[Saved entries]
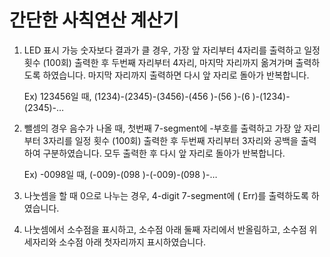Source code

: # 간단한 사칙연산 계산기

1.	LED 표시 가능 숫자보다 결과가 클 경우, 가장 앞 자리부터 4자리를 출력하고 일정 횟수 (100회) 출력한 후 두번째 자리부터 4자리, 마지막 자리까지 옮겨가며 출력하도록 하였습니다. 마지막 자리까지 출력하면 다시 앞 자리로 돌아가 반복합니다.

    Ex) 123456일 때, (1234)-(2345)-(3456)-(456 )-(56  )-(6   )-(1234)-(2345)-…

2.	뺄셈의 경우 음수가 나올 때, 첫번째 7-segment에 -부호를 출력하고 가장 앞 자리부터 3자리를 일정 횟수 (100회) 출력한 후 두번째 자리부터 3자리와 공백을 출력하여 구분하였습니다. 모두 출력한 후 다시 앞 자리로 돌아가 반복합니다.

    Ex) -0098일 때, (-009)-(098 )-(-009)-(098 )-…

3.	나눗셈을 할 때 0으로 나누는 경우, 4-digit 7-segment에 ( Err)를 출력하도록 하였습니다.


4.	나눗셈에서 소수점을 표시하고, 소수점 아래 둘째 자리에서 반올림하고, 소수점 위 세자리와 소수점 아래 첫자리까지 표시하였습니다.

→ **ACTIVITY**
Copy each line above where "출력하도록" appears.

→ **THE ANSWER**
1.	LED 표시 가능 숫자보다 결과가 클 경우, 가장 앞 자리부터 4자리를 출력하고 일정 횟수 (100회) 출력한 후 두번째 자리부터 4자리, 마지막 자리까지 옮겨가며 출력하도록 하였습니다. 마지막 자리까지 출력하면 다시 앞 자리로 돌아가 반복합니다.
3.	나눗셈을 할 때 0으로 나누는 경우, 4-digit 7-segment에 ( Err)를 출력하도록 하였습니다.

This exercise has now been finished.